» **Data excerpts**

____

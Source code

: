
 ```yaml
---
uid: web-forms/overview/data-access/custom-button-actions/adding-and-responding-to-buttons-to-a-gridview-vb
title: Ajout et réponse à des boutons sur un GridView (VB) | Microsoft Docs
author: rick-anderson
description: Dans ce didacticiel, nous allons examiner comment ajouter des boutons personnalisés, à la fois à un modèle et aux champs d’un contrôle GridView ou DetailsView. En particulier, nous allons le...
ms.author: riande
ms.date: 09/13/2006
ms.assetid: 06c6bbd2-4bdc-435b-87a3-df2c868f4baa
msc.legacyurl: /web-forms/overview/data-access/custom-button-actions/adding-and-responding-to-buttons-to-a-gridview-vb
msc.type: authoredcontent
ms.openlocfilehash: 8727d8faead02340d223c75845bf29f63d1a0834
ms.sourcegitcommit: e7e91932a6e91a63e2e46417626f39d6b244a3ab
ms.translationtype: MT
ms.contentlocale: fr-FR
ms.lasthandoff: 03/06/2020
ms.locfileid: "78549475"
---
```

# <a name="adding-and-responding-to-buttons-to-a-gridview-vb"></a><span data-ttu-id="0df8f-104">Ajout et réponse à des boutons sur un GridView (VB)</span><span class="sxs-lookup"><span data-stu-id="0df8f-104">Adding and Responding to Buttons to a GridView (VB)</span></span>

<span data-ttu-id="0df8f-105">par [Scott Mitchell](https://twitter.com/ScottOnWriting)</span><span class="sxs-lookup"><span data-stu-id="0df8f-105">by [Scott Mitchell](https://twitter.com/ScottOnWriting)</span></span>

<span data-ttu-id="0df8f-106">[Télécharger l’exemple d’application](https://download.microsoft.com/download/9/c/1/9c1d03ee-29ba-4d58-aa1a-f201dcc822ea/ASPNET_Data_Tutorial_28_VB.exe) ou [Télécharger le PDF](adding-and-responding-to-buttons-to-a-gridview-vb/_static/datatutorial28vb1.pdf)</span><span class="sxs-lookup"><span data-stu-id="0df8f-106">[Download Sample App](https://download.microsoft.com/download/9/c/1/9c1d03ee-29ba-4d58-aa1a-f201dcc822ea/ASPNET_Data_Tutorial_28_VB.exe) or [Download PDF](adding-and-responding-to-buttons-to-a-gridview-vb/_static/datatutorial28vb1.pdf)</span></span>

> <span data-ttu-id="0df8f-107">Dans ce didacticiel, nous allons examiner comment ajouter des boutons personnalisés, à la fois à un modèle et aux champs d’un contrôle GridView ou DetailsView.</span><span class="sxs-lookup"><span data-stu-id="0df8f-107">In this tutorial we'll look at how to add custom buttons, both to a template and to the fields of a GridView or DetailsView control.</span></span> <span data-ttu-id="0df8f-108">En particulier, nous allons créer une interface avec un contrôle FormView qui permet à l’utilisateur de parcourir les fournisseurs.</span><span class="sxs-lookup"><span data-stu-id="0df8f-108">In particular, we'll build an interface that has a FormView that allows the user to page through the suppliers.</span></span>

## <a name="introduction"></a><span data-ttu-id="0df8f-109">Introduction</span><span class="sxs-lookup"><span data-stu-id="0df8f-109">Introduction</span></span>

____

» **Exercise**
If a line in the records above includes the string "custom", copy it.

» **Exercise solution**
uid: web-forms/overview/data-access/custom-button-actions/adding-and-responding-to-buttons-to-a-gridview-vb
msc.legacyurl: /web-forms/overview/data-access/custom-button-actions/adding-and-responding-to-buttons-to-a-gridview-vb
> <span data-ttu-id="0df8f-107">Dans ce didacticiel, nous allons examiner comment ajouter des boutons personnalisés, à la fois à un modèle et aux champs d’un contrôle GridView ou DetailsView.</span><span class="sxs-lookup"><span data-stu-id="0df8f-107">In this tutorial we'll look at how to add custom buttons, both to a template and to the fields of a GridView or DetailsView control.</span></span> <span data-ttu-id="0df8f-108">En particulier, nous allons créer une interface avec un contrôle FormView qui permet à l’utilisateur de parcourir les fournisseurs.</span><span class="sxs-lookup"><span data-stu-id="0df8f-108">In particular, we'll build an interface that has a FormView that allows the user to page through the suppliers.</span></span>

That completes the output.